Llegaron al puente, y detúvose el simón ante el pintoresco racimo de merenderos, hotelitos y jardines que constituye la parte nueva de las Ventas.

—¿Qué sitio prefieres? ¿Nos apeamos aquí? —preguntó Pacheco.

—Aquí… Ese merendero… Tiene trazas de alegre y limpio —indicó la dama, señalando a uno cuya entrada por el puente era una escalera de palo pintada de verde rabioso.

Sobre el frontis del establecimiento podía leerse este rótulo, en letras descomunales imitando las de imprenta, y sin gazapos ortográficos: —Fonda de la Confianza. —Vinos y comidas. —Aseo y equidad.— El aspecto era original y curioso. Si no cabía llamar a aquello los jardines aéreos de Babilonia, cuando menos tenían que ser los merenderos colgantes. ¡Ingenioso sistema para aprovechar terreno! Abajo una serie de jardines, mejor dicho, de plantaciones entecas y marchitas, víctimas de la aridez del suburbio matritense; y encima, sostenidos en armadijos de postes, las salas de baile, los corredores, las alcobas con pasillos rodeados de una especie de barandas, que comunicaban entre sí las viviendas. Todo ello —justo es añadirlo para evitar el descrédito de esta Citerea suspendida— muy enjabelgado, alegre, clarito, flamante, como ropa blanca recién lavada y tendida a secar al sol, como nido de jilguero colgado en rama de arbusto.

Un mozo frisando en los cincuenta, de mandil pero en mangas de camisa, con cara de mico, muequera, arrugadilla y sardónica, se adelantó apresurado al divisar a la pareja.

—Almorsá —dijo Pacheco lacónicamente.

—¿Dónde desean los señoritos que se les ponga el almuerzo? El gaditano giró la vista alrededor y luego la convirtió hacia su compañera: esta había vuelto la cara. Con la agudeza de la gente de su oficio el mozo comprendió y les sacó del apuro.

—Vengan los señoritos… Les daré un sitio bueno.

Y torciendo a la izquierda, guió por una escalera angosta que sombreaba un grupo de acacias y castaños de Indias, llevándoles a una especie de antesala descubierta, que formaba parte de los consabidos corredores aéreos. Abriendo una puertecilla, hízose a un lado y murmuró con unción:

—Pasen, señoritos, pasen.

La dama experimentó mucho bienestar al encontrarse en aquella salita. Era pequeña, recogida, misteriosa, con ventanas muy chicas que cerraban gruesos postigos y enteramente blanqueada; los muebles vestían también blanquísimas fundas de calicó. La mesa, en el centro, lucía un mantel como el armiño; y lo más amable de tanta blancura era que al través de ella se percibía, se filtraba, por decirlo así, el sol, prestándole un reflejo dorado y quitándole el aspecto sepulcral de las cosas blancas cuando hace frío y hay nubes en el cielo. Mientras salía el mozo, el gaditano miró risueño a la señora.

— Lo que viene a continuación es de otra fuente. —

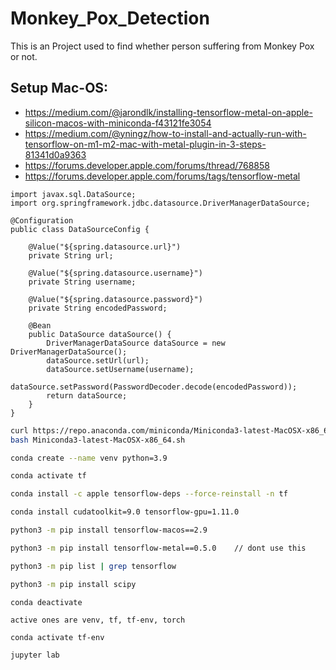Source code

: # Monkey_Pox_Detection
This is an Project used to find whether person suffering from Monkey Pox or not.

## Setup Mac-OS:

 - https://medium.com/@jarondlk/installing-tensorflow-metal-on-apple-silicon-macos-with-miniconda-f43121fe3054
 - https://medium.com/@yningz/how-to-install-and-actually-run-with-tensorflow-on-m1-m2-mac-with-metal-plugin-in-3-steps-81341d0a9363
 - https://forums.developer.apple.com/forums/thread/768858
 - https://forums.developer.apple.com/forums/tags/tensorflow-metal

```
import javax.sql.DataSource;
import org.springframework.jdbc.datasource.DriverManagerDataSource;

@Configuration
public class DataSourceConfig {

    @Value("${spring.datasource.url}")
    private String url;

    @Value("${spring.datasource.username}")
    private String username;

    @Value("${spring.datasource.password}")
    private String encodedPassword;

    @Bean
    public DataSource dataSource() {
        DriverManagerDataSource dataSource = new DriverManagerDataSource();
        dataSource.setUrl(url);
        dataSource.setUsername(username);
        dataSource.setPassword(PasswordDecoder.decode(encodedPassword));
        return dataSource;
    }
}
```

```bash
curl https://repo.anaconda.com/miniconda/Miniconda3-latest-MacOSX-x86_64.sh -o Miniconda3-latest-MacOSX-x86_64.sh
bash Miniconda3-latest-MacOSX-x86_64.sh

conda create --name venv python=3.9

conda activate tf

conda install -c apple tensorflow-deps --force-reinstall -n tf

conda install cudatoolkit=9.0 tensorflow-gpu=1.11.0

python3 -m pip install tensorflow-macos==2.9

python3 -m pip install tensorflow-metal==0.5.0    // dont use this

python3 -m pip list | grep tensorflow

python3 -m pip install scipy

conda deactivate
```

```
active ones are venv, tf, tf-env, torch

conda activate tf-env

jupyter lab
```
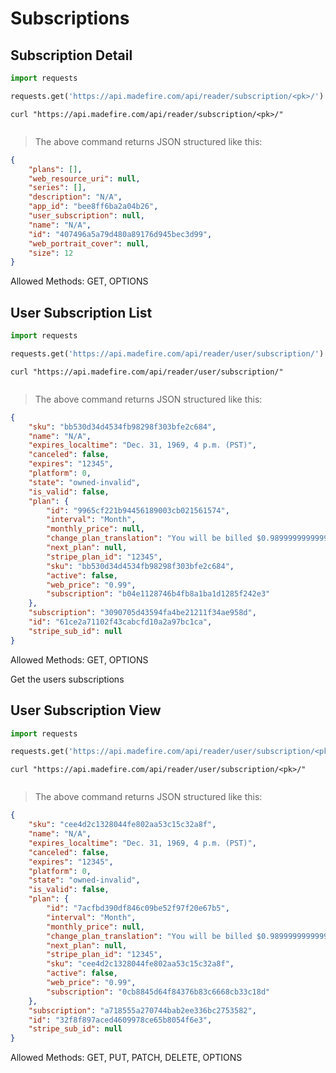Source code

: # Subscriptions

## Subscription Detail

```python
import requests

requests.get('https://api.madefire.com/api/reader/subscription/<pk>/')
```

```shell
curl "https://api.madefire.com/api/reader/subscription/<pk>/"
```

```javascript
```

> The above command returns JSON structured like this:

```json
{
    "plans": [],
    "web_resource_uri": null,
    "series": [],
    "description": "N/A",
    "app_id": "bee8ff6ba2a04b26",
    "user_subscription": null,
    "name": "N/A",
    "id": "407496a5a79d480a89176d945bec3d99",
    "web_portrait_cover": null,
    "size": 12
}
```

Allowed Methods: GET, OPTIONS


## User Subscription List

```python
import requests

requests.get('https://api.madefire.com/api/reader/user/subscription/')
```

```shell
curl "https://api.madefire.com/api/reader/user/subscription/"
```

```javascript
```

> The above command returns JSON structured like this:

```json
{
    "sku": "bb530d34d4534fb98298f303bfe2c684",
    "name": "N/A",
    "expires_localtime": "Dec. 31, 1969, 4 p.m. (PST)",
    "canceled": false,
    "expires": "12345",
    "platform": 0,
    "state": "owned-invalid",
    "is_valid": false,
    "plan": {
        "id": "9965cf221b94456189003cb021561574",
        "interval": "Month",
        "monthly_price": null,
        "change_plan_translation": "You will be billed $0.9899999999999999911182158029987476766109466552734375 USD every Month.",
        "next_plan": null,
        "stripe_plan_id": "12345",
        "sku": "bb530d34d4534fb98298f303bfe2c684",
        "active": false,
        "web_price": "0.99",
        "subscription": "b04e1128746b4fb8a1ba1d1285f242e3"
    },
    "subscription": "3090705d43594fa4be21211f34ae958d",
    "id": "61ce2a71102f43cabcfd10a2a97bc1ca",
    "stripe_sub_id": null
}
```

Allowed Methods: GET, OPTIONS

Get the users subscriptions
## User Subscription View

```python
import requests

requests.get('https://api.madefire.com/api/reader/user/subscription/<pk>/')
```

```shell
curl "https://api.madefire.com/api/reader/user/subscription/<pk>/"
```

```javascript
```

> The above command returns JSON structured like this:

```json
{
    "sku": "cee4d2c1328044fe802aa53c15c32a8f",
    "name": "N/A",
    "expires_localtime": "Dec. 31, 1969, 4 p.m. (PST)",
    "canceled": false,
    "expires": "12345",
    "platform": 0,
    "state": "owned-invalid",
    "is_valid": false,
    "plan": {
        "id": "7acfbd390df846c09be52f97f20e67b5",
        "interval": "Month",
        "monthly_price": null,
        "change_plan_translation": "You will be billed $0.9899999999999999911182158029987476766109466552734375 USD every Month.",
        "next_plan": null,
        "stripe_plan_id": "12345",
        "sku": "cee4d2c1328044fe802aa53c15c32a8f",
        "active": false,
        "web_price": "0.99",
        "subscription": "0cb8845d64f84376b83c6668cb33c18d"
    },
    "subscription": "a718555a270744bab2ee336bc2753582",
    "id": "32f8f897aced4609978ce65b8054f6e3",
    "stripe_sub_id": null
}
```

Allowed Methods: GET, PUT, PATCH, DELETE, OPTIONS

—Nos han traído al palomar —dijo entre dientes.

Y levantando una cortina nívea que se veía en el fondo de la reducida estancia, descubrió un recinto más chico aún, ocupado por un solo mueble, blanco también, más blanco que una azucena…

—Mira el nido —añadió tomando a Asís de la mano y obligándola a que se asomase—. Gente precavida… Bien se ve que están en todo. No me sorprende que vivan y se sostengan tantos establecimientos de esta índole. Aquí la gente no viene un día del año como a San Isidro; pero digo yo que habrá abonos a turno. ¿Nos abonamos, cacho de gloria?

No sé cómo acentuó Pacheco esta broma, que en rigor, dada la situación, no afrentaba; lo cierto es que la señora sintió una sofoquina… vamos, una sofoquina de esas que están a dos deditos de la llorera y la congoja. Parecíale que le habían arañado el corazón. La mujer es un péndulo continuo que oscila entre el instinto natural y la aprendida vergüenza, y el varón más delicado no acertará a no lastimar alguna vez su invencible pudor.